Both of these are a bit more venomous and a lot more aggressive than an emperor but in return you get a more active scorpion, a scorpion that shows a threat display at the drop of a hat, a specie that you don't have to worry about humidity (except for to much) and one that practically always stings it's prey.


----------



## ICEE (Feb 3, 2007)

a specie that can kill u lol


----------



## studmuffin992 (Feb 27, 2006)

coutl said:


> a specie that can kill u lol


 hehe he mite want something that aint gunna try and go for him everytime he has to stick his hand in the tank.
and iv oready told him he shud get a gf nevamind more pets how about alife u guys must have alot of time on ur hands geeze.


----------



## dark FrOsT (Sep 23, 2006)

thanks snake eyes ill look into both those scorpions, i like how there desert species, so all they need is that little bit of water, can you house more then one together cause im going to put them in a 25 (i think) gallon tank? should i add rocks or wood for cover.

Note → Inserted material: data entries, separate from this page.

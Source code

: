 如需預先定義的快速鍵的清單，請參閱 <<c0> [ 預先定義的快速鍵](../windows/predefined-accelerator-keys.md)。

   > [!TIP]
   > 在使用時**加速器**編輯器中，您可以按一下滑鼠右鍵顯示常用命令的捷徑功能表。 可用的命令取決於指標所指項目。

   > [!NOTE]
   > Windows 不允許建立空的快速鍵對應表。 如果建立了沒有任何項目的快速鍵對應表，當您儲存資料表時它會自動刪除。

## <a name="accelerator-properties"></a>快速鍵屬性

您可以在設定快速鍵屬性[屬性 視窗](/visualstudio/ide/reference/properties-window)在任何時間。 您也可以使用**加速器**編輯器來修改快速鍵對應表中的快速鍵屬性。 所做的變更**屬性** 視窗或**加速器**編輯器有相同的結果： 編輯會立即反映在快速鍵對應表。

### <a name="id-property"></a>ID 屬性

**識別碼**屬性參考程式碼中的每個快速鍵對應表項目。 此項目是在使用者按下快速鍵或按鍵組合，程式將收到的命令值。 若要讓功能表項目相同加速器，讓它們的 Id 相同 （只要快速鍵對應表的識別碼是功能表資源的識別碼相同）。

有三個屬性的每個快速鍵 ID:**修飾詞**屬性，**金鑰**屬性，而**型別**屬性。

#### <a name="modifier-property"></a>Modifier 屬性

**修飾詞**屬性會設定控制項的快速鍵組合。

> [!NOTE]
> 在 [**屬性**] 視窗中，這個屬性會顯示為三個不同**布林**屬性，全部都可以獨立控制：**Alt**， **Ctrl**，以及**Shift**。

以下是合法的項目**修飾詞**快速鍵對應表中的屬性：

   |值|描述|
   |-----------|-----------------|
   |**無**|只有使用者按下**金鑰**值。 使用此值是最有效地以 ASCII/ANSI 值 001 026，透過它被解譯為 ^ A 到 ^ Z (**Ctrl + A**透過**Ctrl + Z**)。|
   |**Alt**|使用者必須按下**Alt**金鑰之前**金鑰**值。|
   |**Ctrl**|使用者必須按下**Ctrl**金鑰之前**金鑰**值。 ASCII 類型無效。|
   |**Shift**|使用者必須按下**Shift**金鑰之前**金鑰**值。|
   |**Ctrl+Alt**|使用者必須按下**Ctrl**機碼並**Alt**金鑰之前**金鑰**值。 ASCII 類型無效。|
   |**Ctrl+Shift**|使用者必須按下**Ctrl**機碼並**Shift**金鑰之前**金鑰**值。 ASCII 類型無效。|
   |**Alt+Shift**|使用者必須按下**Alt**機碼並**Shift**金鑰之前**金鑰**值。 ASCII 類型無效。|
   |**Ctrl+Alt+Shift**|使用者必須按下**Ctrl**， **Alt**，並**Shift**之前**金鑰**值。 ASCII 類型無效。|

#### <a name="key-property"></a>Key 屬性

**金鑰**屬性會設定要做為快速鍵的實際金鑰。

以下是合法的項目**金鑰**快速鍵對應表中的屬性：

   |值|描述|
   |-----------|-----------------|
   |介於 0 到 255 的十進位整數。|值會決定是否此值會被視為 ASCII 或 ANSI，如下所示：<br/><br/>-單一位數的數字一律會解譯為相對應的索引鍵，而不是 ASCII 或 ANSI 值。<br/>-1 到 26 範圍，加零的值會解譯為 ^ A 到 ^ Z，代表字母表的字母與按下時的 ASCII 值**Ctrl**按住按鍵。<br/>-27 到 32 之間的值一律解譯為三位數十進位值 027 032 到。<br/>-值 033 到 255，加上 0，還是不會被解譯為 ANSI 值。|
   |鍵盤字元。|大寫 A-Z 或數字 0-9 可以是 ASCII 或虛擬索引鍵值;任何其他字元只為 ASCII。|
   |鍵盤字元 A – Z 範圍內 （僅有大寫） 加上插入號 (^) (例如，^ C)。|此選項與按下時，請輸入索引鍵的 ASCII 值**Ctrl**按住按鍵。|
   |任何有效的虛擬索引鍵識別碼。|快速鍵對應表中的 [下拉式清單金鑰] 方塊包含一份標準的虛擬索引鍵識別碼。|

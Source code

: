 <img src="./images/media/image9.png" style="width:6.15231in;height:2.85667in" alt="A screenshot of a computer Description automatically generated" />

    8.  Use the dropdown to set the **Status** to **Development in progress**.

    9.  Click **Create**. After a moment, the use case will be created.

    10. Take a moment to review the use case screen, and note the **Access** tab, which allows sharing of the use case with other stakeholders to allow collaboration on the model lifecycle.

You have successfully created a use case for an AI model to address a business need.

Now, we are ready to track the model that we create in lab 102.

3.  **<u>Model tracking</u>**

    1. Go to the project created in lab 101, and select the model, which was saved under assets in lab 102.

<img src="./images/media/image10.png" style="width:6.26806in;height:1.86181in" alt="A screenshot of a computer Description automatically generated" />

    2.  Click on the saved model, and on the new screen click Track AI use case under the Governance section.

piranhaattack i have a gf we have been together for a year and 3 months (our anniversery (sp?) is in two days) so ya i have a girl friend and a life. plus you can never have enough pets (whats the point of having a small collection, go BIG or GO HOME)


----------



## Snake_Eyes (Jun 14, 2006)

I know people have kept them communal when young but I don't think it's recommended. I keep my scorps enclosure very basic with nothing more than a hide but rocks and wood would be fine. Both specie's that I mentioned should be kept around 50-60% humidity, much more than that there is a danger of them developing mycosis. Many keepers don't even keep a source of water with them and believe that they get their water needs from their food but I keep a milk cap of water in with mine anyways and refill ONCE a week.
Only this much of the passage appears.